Char and I have been watching the Olympics after the we put the kids to sleep. How awesome is it to watch Phelps win yet another gold and break another record or the tough luck gymnastics team that had been written off by the NBC commentators win a medal against all odds. Why are the Olympics great? Because it is one of the few times it is acceptable to the majority to have some national pride. I am nearly as proud to serve (in the military) as I am of our children! Just look at these two!
These are our two little Olympians and they are awesome. Mom and TUTU went in together to buy Ava a swing set for her birthday. I think Char did a little online research and came up with the Trail Blazer sold at Walmart for a very reasonable $300. I’m guessing it came with well over 1000 parts but the instructions were fairly clear and most of the stuff was in the one of the two boxes. The first You-tube Tuesday from our new home in Alabama is of he kids enjoying their swing set. They could play on this thing for hours. It rained today so the ground was a little soggy as you can see by Binh’s wet behind. We have a lot of fun with it. I would recommend one of these to anyone who has a child 2 – 6.
Sorry it’s been so long! A good chronological list of events contributing to the hiatus can be found at metaphase. In addition to finishing school, buying a home, moving out of Boston, moving into a home, getting things livable in 5 days then taking off for another school for 5 weeks, my computer died. The school was not terribly difficult but simply took every waking moment.
As soon as I got home there was a honey-do list waiting and actually full of fun stuff. First was to put a tricycle together and another was to assemble a ”backyard play center.” The things with the slide, little rock wall, club house, pick-nick table, etc. Did that ever take a while but in the end, it was worth every minute and penny. The look on Ava and Binh’s faces when they walked out and saw that thing for the first time was absolutely priceless. It acted like a catalyst, stirring this dormant energy that took them to a whole new level of excitement never seen before. It was actually a little scary, I just needed to know that it would end at some point. It did and they slept nearly an hour later this morning, worth every penny. Video in the next day or so of them playing on it to do the post justice.

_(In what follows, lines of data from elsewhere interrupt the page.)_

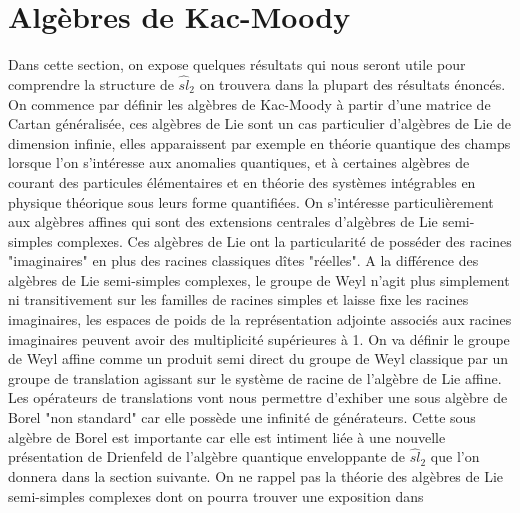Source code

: \documentclass[12pt]{article}
\theoremstyle{definition}
\begin{document}
\section{Algèbres de Kac-Moody}
Dans cette section, on expose quelques résultats qui nous seront utile pour comprendre la structure de $\widehat{sl}_2$ on trouvera dans \cite{Kac} la plupart des résultats énoncés. On commence par définir les algèbres de Kac-Moody à partir d'une matrice de Cartan généralisée, ces algèbres de Lie sont un cas particulier d'algèbres de Lie de dimension infinie, elles apparaissent par exemple en théorie quantique des champs lorsque l'on s'intéresse aux anomalies quantiques, et à certaines algèbres de courant des particules élémentaires et en théorie des systèmes intégrables en physique théorique sous leurs forme quantifiées. On s'intéresse particulièrement aux algèbres affines qui sont des extensions centrales d'algèbres de Lie semi-simples complexes. Ces algèbres de Lie ont la particularité de posséder des racines "imaginaires" en plus des racines classiques dîtes "réelles". A la différence des algèbres de Lie semi-simples complexes, le groupe de Weyl n'agit plus simplement ni transitivement sur les familles de racines simples et laisse fixe les racines imaginaires, les espaces de poids de la représentation adjointe associés aux racines imaginaires peuvent avoir des multiplicité supérieures à 1. On va définir le groupe de Weyl affine comme un produit semi direct du groupe de Weyl classique par un groupe de translation agissant sur le système de racine de l'algèbre de Lie affine. Les opérateurs de translations vont nous permettre d'exhiber une sous algèbre de Borel "non standard" car elle possède une infinité de générateurs. Cette sous algèbre de Borel est importante car elle est intiment liée à une nouvelle présentation de Drienfeld de l'algèbre quantique enveloppante de  $\widehat{sl}_2$ que l'on donnera dans la section suivante. On ne rappel pas la théorie des algèbres de Lie semi-simples complexes dont on pourra trouver une exposition dans \cite{Ser}
\end{document}
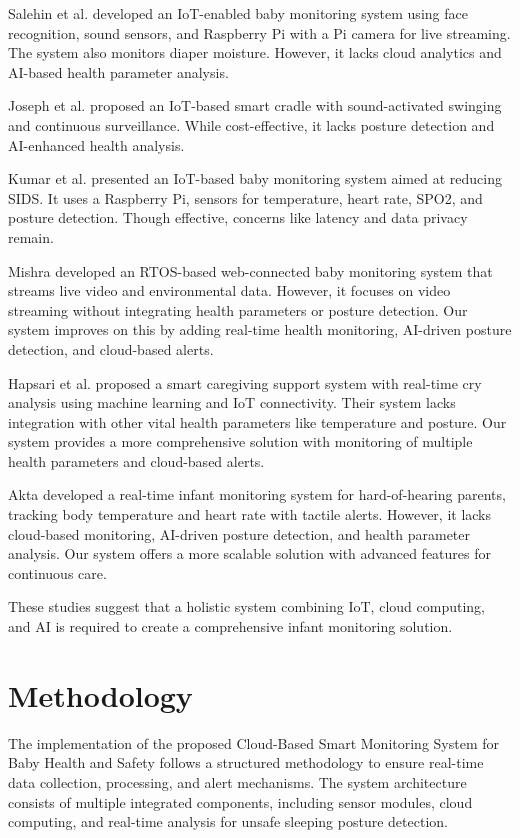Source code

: \documentclass[conference]{IEEEtran}
\begin{document}
Salehin et al. developed an IoT-enabled baby monitoring system using face recognition, sound sensors, and Raspberry Pi with a Pi camera for live streaming. The system also monitors diaper moisture. However, it lacks cloud analytics and AI-based health parameter analysis\cite{ref4}.

Joseph et al. proposed an IoT-based smart cradle with sound-activated swinging and continuous surveillance. While cost-effective, it lacks posture detection and AI-enhanced health analysis\cite{ref5}.

Kumar et al. presented an IoT-based baby monitoring system aimed at reducing SIDS. It uses a Raspberry Pi, sensors for temperature, heart rate, SPO2, and posture detection. Though effective, concerns like latency and data privacy remain\cite{ref6}.

Mishra developed an RTOS-based web-connected baby monitoring system that streams live video and environmental data. However, it focuses on video streaming without integrating health parameters or posture detection. Our system improves on this by adding real-time health monitoring, AI-driven posture detection, and cloud-based alerts\cite{ref7}.

Hapsari et al. proposed a smart caregiving support system with real-time cry analysis using machine learning and IoT connectivity. Their system lacks integration with other vital health parameters like temperature and posture. Our system provides a more comprehensive solution with monitoring of multiple health parameters and cloud-based alerts\cite{ref8}.

Akta developed a real-time infant monitoring system for hard-of-hearing parents, tracking body temperature and heart rate with tactile alerts. However, it lacks cloud-based monitoring, AI-driven posture detection, and health parameter analysis. Our system offers a more scalable solution with advanced features for continuous care\cite{ref9}.

These studies suggest that a holistic system combining IoT, cloud computing, and AI is required to create a comprehensive infant monitoring solution.
\section{Methodology}
The implementation of the proposed Cloud-Based Smart Monitoring System for Baby Health and Safety follows a structured methodology to ensure real-time data collection, processing, and alert mechanisms. The system architecture consists of multiple integrated components, including sensor modules, cloud computing, and real-time analysis for unsafe sleeping posture detection.
\end{document}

I know there are a number of family operating philosophies out there. Ours is more traditional, meaning if a bad major decision is made or something major goes wrong, 51% of the blame lies on the man of the household (not necessarily always the man mind you - depending on state). However, in our case this would land in my lap. This move was our most complicated and risky. In the end we worked together as a team and gotter done. We even got the guppy MC, Mini-Caleb, here alive, mission success! Our new homegot a stamp of approval from my mother-in-law, which is significant. I truly value her opinion because she has bought a couple of nice homes and has taste. No, no butt kissing here. I am allowed to love and respect my mother-in-law. Char still had to juggle life with two toddlers for 5 weeks. That may have been more difficult than anything I did. We are back together ready to move forward with this new family phase.